| EXERCISE PROMPT |
The reply must repeat the listing below exactly and carry none of its pictures.

| GIVEN DATA |
== == ==

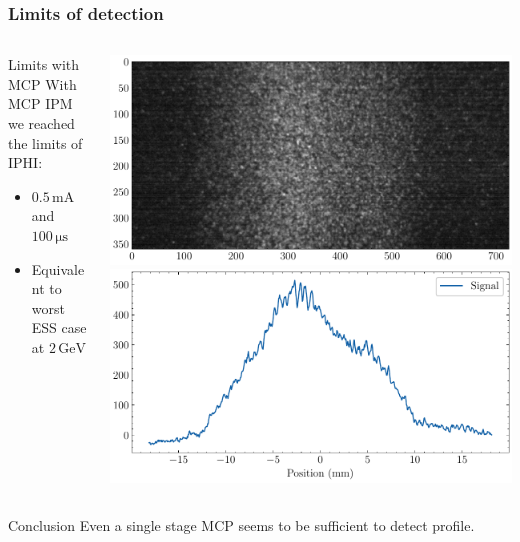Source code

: \begin{frame}
  \frametitle{Limits of detection}
  \begin{columns}[T]
    \begin{column}{0.45\textwidth}
      \begin{block}{Limits with MCP}
        With MCP IPM we reached the limits of IPHI:
        \begin{itemize}
          \item $0.5\,\mathrm{mA}$ and $100\,\mathrm{\mu s}$
          \item Equivalent to worst ESS case at $2\,\mathrm{GeV}$
        \end{itemize}
      \end{block}
    \end{column}
    \begin{column}{0.45\textwidth}
      \includegraphics[width=1\textwidth]{04_Test/fig/fig000_limits_IPHI_a}
      \includegraphics[width=1\textwidth]{04_Test/fig/fig000_limits_IPHI_b}
    \end{column}
  \end{columns}
  \begin{alertblock}{Conclusion}
    Even a single stage MCP seems to be sufficient to detect profile.
  \end{alertblock}
\end{frame}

== == ==

| EXERCISE ANSWER |
Source code

: \begin{frame}
  \frametitle{Limits of detection}
  \begin{columns}[T]
    \begin{column}{0.45\textwidth}
      \begin{block}{Limits with MCP}
        With MCP IPM we reached the limits of IPHI:
        \begin{itemize}
          \item $0.5\,\mathrm{mA}$ and $100\,\mathrm{\mu s}$
          \item Equivalent to worst ESS case at $2\,\mathrm{GeV}$
        \end{itemize}
      \end{block}
    \end{column}
    \begin{column}{0.45\textwidth}
      \includegraphics[width=1\textwidth]{04_Test/fig/fig000_limits_IPHI_a}
      \includegraphics[width=1\textwidth]{04_Test/fig/fig000_limits_IPHI_b}
    \end{column}
  \end{columns}
  \begin{alertblock}{Conclusion}
    Even a single stage MCP seems to be sufficient to detect profile.
  \end{alertblock}
\end{frame}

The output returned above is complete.